◆ Activity
Nothing but the lines from the first line of the records below to the line holding "School 1 is" belongs in the answer, copied exactly and without pictures.

◆ Source material
*****

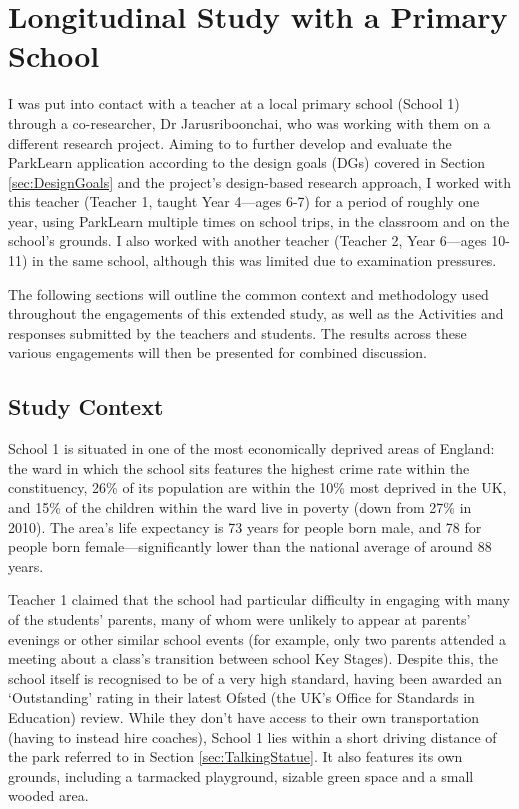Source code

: \section{Longitudinal Study with a Primary School}
\label{sec:LongitudinalSchool}

I was put into contact with a teacher at a local primary school (School 1) through a co-researcher, Dr Jarusriboonchai, who was working with them on a different research project. Aiming to to further develop and evaluate the ParkLearn application according to the design goals (DGs) covered in Section \ref{sec:DesignGoals} and the project's design-based research approach, I worked with this teacher (Teacher 1, taught Year 4---ages 6-7) for a period of roughly one year, using ParkLearn multiple times on school trips, in the classroom and on the school's grounds. I also worked with another teacher (Teacher 2, Year 6---ages 10-11) in the same school, although this was limited due to examination pressures. 

The following sections will outline the common context and methodology used throughout the engagements of this extended study, as well as the Activities and responses submitted by the teachers and students. The results across these various engagements will then be presented for combined discussion.

\subsection{Study Context}
School 1 is situated in one of the most economically deprived areas of England: the ward in which the school sits features the highest crime rate within the constituency, 26\% of its population are within the 10\% most deprived in the UK, and 15\% of the children within the ward live in poverty (down from 27\% in 2010). The area's life expectancy is 73 years for people born male, and 78 for people born female---significantly lower than the national average of around 88 years.

Teacher 1 claimed that the school had particular difficulty in engaging with many of the students' parents, many of whom were unlikely to appear at parents' evenings or other similar school events (for example, only two parents attended a meeting about a class's transition between school Key Stages). Despite this, the school itself is recognised to be of a very high standard, having been awarded an `Outstanding' rating in their latest Ofsted (the UK’s Office for Standards in Education) review. While they don't have access to their own transportation (having to instead hire coaches), School 1 lies within a short driving distance of the park referred to in Section \ref{sec:TalkingStatue}. It also features its own grounds, including a tarmacked playground, sizable green space and a small wooded area.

*****

◆ Answer section
Source code

: \section{Longitudinal Study with a Primary School}
\label{sec:LongitudinalSchool}

I was put into contact with a teacher at a local primary school (School 1) through a co-researcher, Dr Jarusriboonchai, who was working with them on a different research project. Aiming to to further develop and evaluate the ParkLearn application according to the design goals (DGs) covered in Section \ref{sec:DesignGoals} and the project's design-based research approach, I worked with this teacher (Teacher 1, taught Year 4---ages 6-7) for a period of roughly one year, using ParkLearn multiple times on school trips, in the classroom and on the school's grounds. I also worked with another teacher (Teacher 2, Year 6---ages 10-11) in the same school, although this was limited due to examination pressures. 

The following sections will outline the common context and methodology used throughout the engagements of this extended study, as well as the Activities and responses submitted by the teachers and students. The results across these various engagements will then be presented for combined discussion.

\subsection{Study Context}
School 1 is situated in one of the most economically deprived areas of England: the ward in which the school sits features the highest crime rate within the constituency, 26\% of its population are within the 10\% most deprived in the UK, and 15\% of the children within the ward live in poverty (down from 27\% in 2010). The area's life expectancy is 73 years for people born male, and 78 for people born female---significantly lower than the national average of around 88 years.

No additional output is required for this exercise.